### [Exercise requirements]
The entries that follow should come back exactly, with no pictures among them.

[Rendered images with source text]

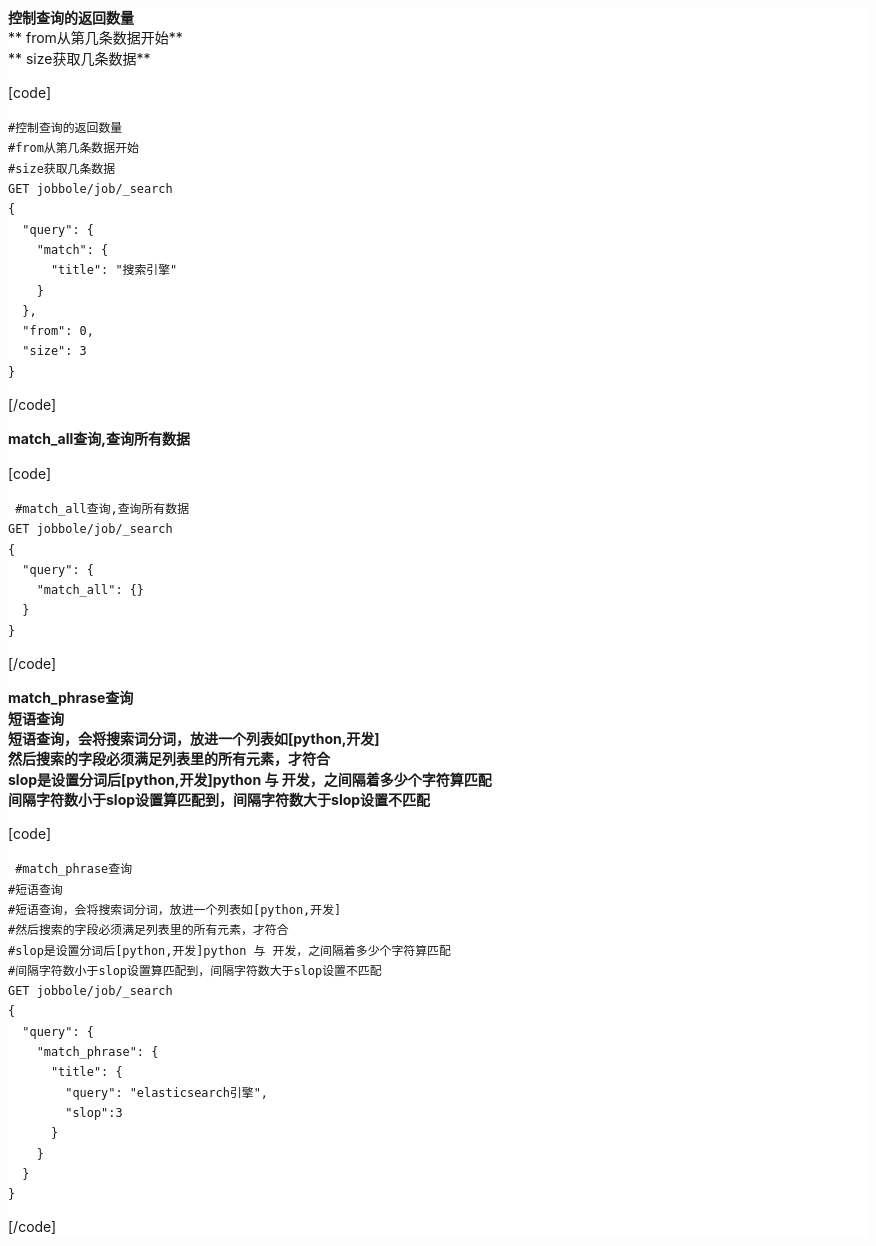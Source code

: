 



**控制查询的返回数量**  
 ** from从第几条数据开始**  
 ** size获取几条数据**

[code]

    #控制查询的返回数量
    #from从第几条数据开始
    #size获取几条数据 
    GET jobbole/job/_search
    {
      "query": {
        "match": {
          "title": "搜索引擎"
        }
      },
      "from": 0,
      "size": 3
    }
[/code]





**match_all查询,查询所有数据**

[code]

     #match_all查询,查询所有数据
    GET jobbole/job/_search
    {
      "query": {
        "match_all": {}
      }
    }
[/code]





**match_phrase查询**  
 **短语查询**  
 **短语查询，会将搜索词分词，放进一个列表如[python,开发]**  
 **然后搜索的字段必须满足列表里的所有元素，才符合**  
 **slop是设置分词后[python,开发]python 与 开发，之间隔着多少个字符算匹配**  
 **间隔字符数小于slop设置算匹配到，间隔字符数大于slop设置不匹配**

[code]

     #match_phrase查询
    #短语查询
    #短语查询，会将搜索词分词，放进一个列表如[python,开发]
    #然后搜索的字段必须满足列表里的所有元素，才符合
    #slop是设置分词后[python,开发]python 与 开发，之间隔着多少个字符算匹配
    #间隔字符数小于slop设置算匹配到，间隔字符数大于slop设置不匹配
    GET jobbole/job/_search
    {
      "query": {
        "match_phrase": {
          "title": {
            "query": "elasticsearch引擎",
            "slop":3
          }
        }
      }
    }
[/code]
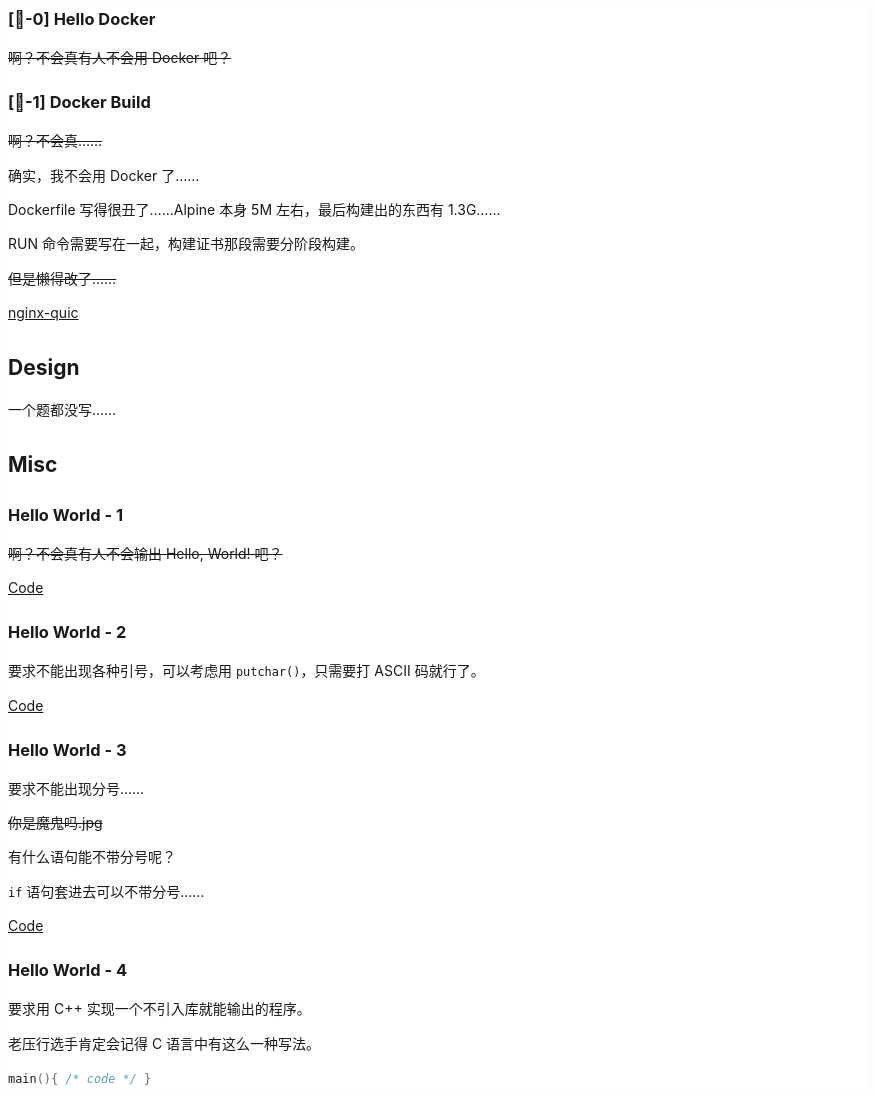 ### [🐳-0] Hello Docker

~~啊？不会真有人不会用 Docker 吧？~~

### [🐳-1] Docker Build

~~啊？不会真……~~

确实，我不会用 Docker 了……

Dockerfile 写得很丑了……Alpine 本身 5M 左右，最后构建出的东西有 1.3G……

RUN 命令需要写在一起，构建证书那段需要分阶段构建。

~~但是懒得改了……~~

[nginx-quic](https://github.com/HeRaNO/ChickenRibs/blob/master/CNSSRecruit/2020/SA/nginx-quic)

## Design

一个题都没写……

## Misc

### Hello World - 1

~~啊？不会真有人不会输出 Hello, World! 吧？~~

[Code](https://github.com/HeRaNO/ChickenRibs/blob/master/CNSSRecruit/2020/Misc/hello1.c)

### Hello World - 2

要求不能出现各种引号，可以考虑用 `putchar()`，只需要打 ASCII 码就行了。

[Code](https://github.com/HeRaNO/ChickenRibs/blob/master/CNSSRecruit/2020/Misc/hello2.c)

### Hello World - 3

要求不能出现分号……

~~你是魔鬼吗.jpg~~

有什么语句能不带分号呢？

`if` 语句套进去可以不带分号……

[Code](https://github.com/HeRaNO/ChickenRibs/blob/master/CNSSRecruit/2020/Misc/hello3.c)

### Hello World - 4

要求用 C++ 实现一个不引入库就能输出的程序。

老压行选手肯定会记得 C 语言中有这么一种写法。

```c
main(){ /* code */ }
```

### [Solved problem]
Source code

: 



**控制查询的返回数量**  
 ** from从第几条数据开始**  
 ** size获取几条数据**

[code]

    #控制查询的返回数量
    #from从第几条数据开始
    #size获取几条数据 
    GET jobbole/job/_search
    {
      "query": {
        "match": {
          "title": "搜索引擎"
        }
      },
      "from": 0,
      "size": 3
    }
[/code]





**match_all查询,查询所有数据**

[code]

     #match_all查询,查询所有数据
    GET jobbole/job/_search
    {
      "query": {
        "match_all": {}
      }
    }
[/code]





**match_phrase查询**  
 **短语查询**  
 **短语查询，会将搜索词分词，放进一个列表如[python,开发]**  
 **然后搜索的字段必须满足列表里的所有元素，才符合**  
 **slop是设置分词后[python,开发]python 与 开发，之间隔着多少个字符算匹配**  
 **间隔字符数小于slop设置算匹配到，间隔字符数大于slop设置不匹配**

[code]

     #match_phrase查询
    #短语查询
    #短语查询，会将搜索词分词，放进一个列表如[python,开发]
    #然后搜索的字段必须满足列表里的所有元素，才符合
    #slop是设置分词后[python,开发]python 与 开发，之间隔着多少个字符算匹配
    #间隔字符数小于slop设置算匹配到，间隔字符数大于slop设置不匹配
    GET jobbole/job/_search
    {
      "query": {
        "match_phrase": {
          "title": {
            "query": "elasticsearch引擎",
            "slop":3
          }
        }
      }
    }
[/code]
 ### [🐳-0] Hello Docker

~~啊？不会真有人不会用 Docker 吧？~~

### [🐳-1] Docker Build

~~啊？不会真……~~

确实，我不会用 Docker 了……

Dockerfile 写得很丑了……Alpine 本身 5M 左右，最后构建出的东西有 1.3G……

RUN 命令需要写在一起，构建证书那段需要分阶段构建。

~~但是懒得改了……~~

[nginx-quic](https://github.com/HeRaNO/ChickenRibs/blob/master/CNSSRecruit/2020/SA/nginx-quic)

## Design

一个题都没写……

## Misc

### Hello World - 1

~~啊？不会真有人不会输出 Hello, World! 吧？~~

[Code](https://github.com/HeRaNO/ChickenRibs/blob/master/CNSSRecruit/2020/Misc/hello1.c)

### Hello World - 2

要求不能出现各种引号，可以考虑用 `putchar()`，只需要打 ASCII 码就行了。

[Code](https://github.com/HeRaNO/ChickenRibs/blob/master/CNSSRecruit/2020/Misc/hello2.c)

### Hello World - 3

要求不能出现分号……

~~你是魔鬼吗.jpg~~

有什么语句能不带分号呢？

`if` 语句套进去可以不带分号……

[Code](https://github.com/HeRaNO/ChickenRibs/blob/master/CNSSRecruit/2020/Misc/hello3.c)

### Hello World - 4

要求用 C++ 实现一个不引入库就能输出的程序。

老压行选手肯定会记得 C 语言中有这么一种写法。

```c
main(){ /* code */ }
```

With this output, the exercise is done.